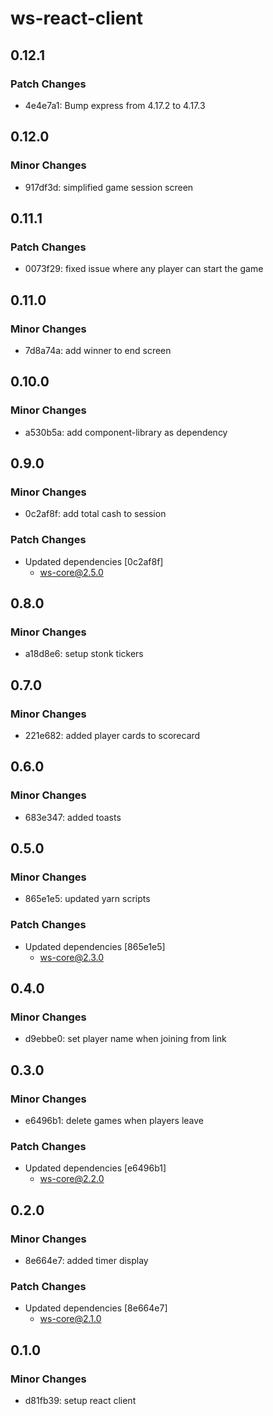 # ws-react-client

## 0.12.1

### Patch Changes

- 4e4e7a1: Bump express from 4.17.2 to 4.17.3

## 0.12.0

### Minor Changes

- 917df3d: simplified game session screen

## 0.11.1

### Patch Changes

- 0073f29: fixed issue where any player can start the game

## 0.11.0

### Minor Changes

- 7d8a74a: add winner to end screen

## 0.10.0

### Minor Changes

- a530b5a: add component-library as dependency

## 0.9.0

### Minor Changes

- 0c2af8f: add total cash to session

### Patch Changes

- Updated dependencies [0c2af8f]
  - ws-core@2.5.0

## 0.8.0

### Minor Changes

- a18d8e6: setup stonk tickers

## 0.7.0

### Minor Changes

- 221e682: added player cards to scorecard

## 0.6.0

### Minor Changes

- 683e347: added toasts

## 0.5.0

### Minor Changes

- 865e1e5: updated yarn scripts

### Patch Changes

- Updated dependencies [865e1e5]
  - ws-core@2.3.0

## 0.4.0

### Minor Changes

- d9ebbe0: set player name when joining from link

## 0.3.0

### Minor Changes

- e6496b1: delete games when players leave

### Patch Changes

- Updated dependencies [e6496b1]
  - ws-core@2.2.0

## 0.2.0

### Minor Changes

- 8e664e7: added timer display

### Patch Changes

- Updated dependencies [8e664e7]
  - ws-core@2.1.0

## 0.1.0

### Minor Changes

- d81fb39: setup react client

- - -

PROMPT =>
Filter the records, keeping only lines that contain "dependencies", and show those lines.

EXERCISE RESPONSE =>
- Updated dependencies [0c2af8f]
- Updated dependencies [865e1e5]
- Updated dependencies [e6496b1]
- Updated dependencies [8e664e7]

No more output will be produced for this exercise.